Task item —
All lines in the records that carry the string "Below" are to be shown.

──────

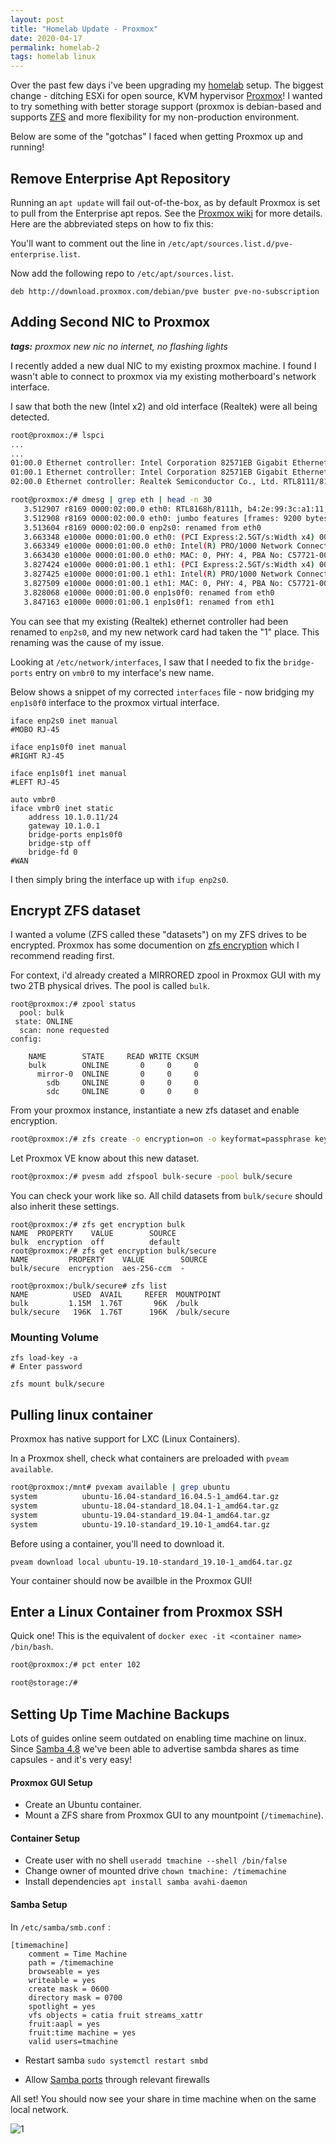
 ```yaml
---
layout: post
title: "Homelab Update - Proxmox"
date: 2020-04-17
permalink: homelab-2
tags: homelab linux
---
```


Over the past few days i've been upgrading my [homelab](/homelab) setup. The biggest change - ditching ESXi for open source, KVM hypervisor [Proxmox](https://www.proxmox.com/en/)! I wanted to try something with better storage support (proxmox is debian-based and supports [ZFS](https://en.wikipedia.org/wiki/ZFS) and more flexibility for my non-production environment.

Below are some of the "gotchas" I faced when getting Proxmox up and running!

## Remove Enterprise Apt Repository

Running an `apt update` will fail out-of-the-box, as by default Proxmox is set to pull from the Enterprise apt repos. See the [Proxmox wiki](https://pve.proxmox.com/wiki/Package_Repositories) for more details. Here are the abbreviated steps on how to fix this:

You'll want to comment out the line in `/etc/apt/sources.list.d/pve-enterprise.list`.

Now add the following repo to `/etc/apt/sources.list`.

```
deb http://download.proxmox.com/debian/pve buster pve-no-subscription
```

## Adding Second NIC to Proxmox

_**tags:** proxmox new nic no internet, no flashing lights_

I recently added a new dual NIC to my existing proxmox machine. I found I wasn't able to connect to proxmox via my existing motherboard's network interface.

I saw that both the new (Intel x2) and old interface (Realtek) were all being detected.

```bash
root@proxmox:/# lspci
...
...
01:00.0 Ethernet controller: Intel Corporation 82571EB Gigabit Ethernet Controller (rev 06)
01:00.1 Ethernet controller: Intel Corporation 82571EB Gigabit Ethernet Controller (rev 06)
02:00.0 Ethernet controller: Realtek Semiconductor Co., Ltd. RTL8111/8168/8411 PCI Express Gigabit Ethernet Controller (rev 16)
```

```bash
root@proxmox:/# dmesg | grep eth | head -n 30
   3.512907 r8169 0000:02:00.0 eth0: RTL8168h/8111h, b4:2e:99:3c:a1:11, XID 541, IRQ 127
   3.512908 r8169 0000:02:00.0 eth0: jumbo features [frames: 9200 bytes, tx checksumming: ko]
   3.513604 r8169 0000:02:00.0 enp2s0: renamed from eth0
   3.663348 e1000e 0000:01:00.0 eth0: (PCI Express:2.5GT/s:Width x4) 00:15:17:6c:cc:55
   3.663349 e1000e 0000:01:00.0 eth0: Intel(R) PRO/1000 Network Connection
   3.663430 e1000e 0000:01:00.0 eth0: MAC: 0, PHY: 4, PBA No: C57721-005
   3.827424 e1000e 0000:01:00.1 eth1: (PCI Express:2.5GT/s:Width x4) 00:15:17:6c:cc:56
   3.827425 e1000e 0000:01:00.1 eth1: Intel(R) PRO/1000 Network Connection
   3.827509 e1000e 0000:01:00.1 eth1: MAC: 0, PHY: 4, PBA No: C57721-005
   3.828068 e1000e 0000:01:00.0 enp1s0f0: renamed from eth0
   3.847163 e1000e 0000:01:00.1 enp1s0f1: renamed from eth1
```

You can see that my existing (Realtek) ethernet controller had been renamed to `enp2s0`, and my new network card had taken the "1" place. This renaming was the cause of my issue.

Looking at `/etc/network/interfaces`, I saw that I needed to fix the `bridge-ports` entry on `vmbr0` to my interface's new name.

Below shows a snippet of my corrected `interfaces` file - now bridging my `enp1s0f0` interface to the proxmox virtual interface.

```
iface enp2s0 inet manual
#MOBO RJ-45

iface enp1s0f0 inet manual
#RIGHT RJ-45

iface enp1s0f1 inet manual
#LEFT RJ-45

auto vmbr0
iface vmbr0 inet static
	address 10.1.0.11/24
	gateway 10.1.0.1
	bridge-ports enp1s0f0
	bridge-stp off
	bridge-fd 0
#WAN
```

I then simply bring the interface up with `ifup enp2s0`.

## Encrypt ZFS dataset

I wanted a volume (ZFS called these "datasets") on my ZFS drives to be encrypted. Proxmox has some documention on [zfs encryption](https://pve.proxmox.com/wiki/ZFS_on_Linux#zfs_encryption) which I recommend reading first.

For context, i'd already created a MIRRORED zpool in Proxmox GUI with my two 2TB physical drives. The pool is called `bulk`.

```
root@proxmox:/# zpool status
  pool: bulk
 state: ONLINE
  scan: none requested
config:

	NAME        STATE     READ WRITE CKSUM
	bulk        ONLINE       0     0     0
	  mirror-0  ONLINE       0     0     0
	    sdb     ONLINE       0     0     0
	    sdc     ONLINE       0     0     0
```

From your proxmox instance, instantiate a new zfs dataset and enable encryption.

```bash
root@proxmox:/# zfs create -o encryption=on -o keyformat=passphrase keylocation=prompt bulk/secure
```

Let Proxmox VE know about this new dataset.

```bash
root@proxmox:/# pvesm add zfspool bulk-secure -pool bulk/secure
```

You can check your work like so. All child datasets from `bulk/secure` should also inherit these settings.

```
root@proxmox:/# zfs get encryption bulk
NAME  PROPERTY    VALUE        SOURCE
bulk  encryption  off          default
root@proxmox:/# zfs get encryption bulk/secure
NAME         PROPERTY    VALUE        SOURCE
bulk/secure  encryption  aes-256-ccm  -
```

```
root@proxmox:/bulk/secure# zfs list
NAME          USED  AVAIL     REFER  MOUNTPOINT
bulk         1.15M  1.76T       96K  /bulk
bulk/secure   196K  1.76T      196K  /bulk/secure
```

### Mounting Volume

```
zfs load-key -a
# Enter password

zfs mount bulk/secure
```

## Pulling linux container

Proxmox has native support for LXC (Linux Containers).

In a Proxmox shell, check what containers are preloaded with `pveam available`.

```bash
root@proxmox:/mnt# pvexam available | grep ubuntu
system          ubuntu-16.04-standard_16.04.5-1_amd64.tar.gz
system          ubuntu-18.04-standard_18.04.1-1_amd64.tar.gz
system          ubuntu-19.04-standard_19.04-1_amd64.tar.gz
system          ubuntu-19.10-standard_19.10-1_amd64.tar.gz
```

Before using a container, you'll need to download it.

`pveam download local ubuntu-19.10-standard_19.10-1_amd64.tar.gz`

Your container should now be availble in the Proxmox GUI!

## Enter a Linux Container from Proxmox SSH

Quick one! This is the equivalent of `docker exec -it <container name> /bin/bash`.

```bash
root@proxmox:/# pct enter 102

root@storage:/#
```

## Setting Up Time Machine Backups

Lots of guides online seem outdated on enabling time machine on linux. Since [Samba 4.8](https://github.com/samba-team/samba/pull/64) we've been able to advertise sambda shares as time capsules - and it's very easy!

#### Proxmox GUI Setup

- Create an Ubuntu container.
- Mount a ZFS share from Proxmox GUI to any mountpoint (`/timemachine`).

#### Container Setup

- Create user with no shell `useradd tmachine --shell /bin/false`
- Change owner of mounted drive `chown tmachine: /timemachine`
- Install dependencies `apt install samba avahi-daemon`

#### Samba Setup

In `/etc/samba/smb.conf` :

```
[timemachine]
    comment = Time Machine
    path = /timemachine
    browseable = yes
    writeable = yes
    create mask = 0600
    directory mask = 0700
    spotlight = yes
    vfs objects = catia fruit streams_xattr
    fruit:aapl = yes
    fruit:time machine = yes
    valid users=tmachine
```

- Restart samba `sudo systemctl restart smbd`

- Allow [Samba ports](https://www.samba.org/~tpot/articles/firewall.html) through relevant firewalls

All set! You should now see your share in time machine when on the same local network.

![1]({{site.url}}/assets/resources-proxmox/1.png)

──────

Written answer —
Below are some of the "gotchas" I faced when getting Proxmox up and running!
Below shows a snippet of my corrected `interfaces` file - now bridging my `enp1s0f0` interface to the proxmox virtual interface.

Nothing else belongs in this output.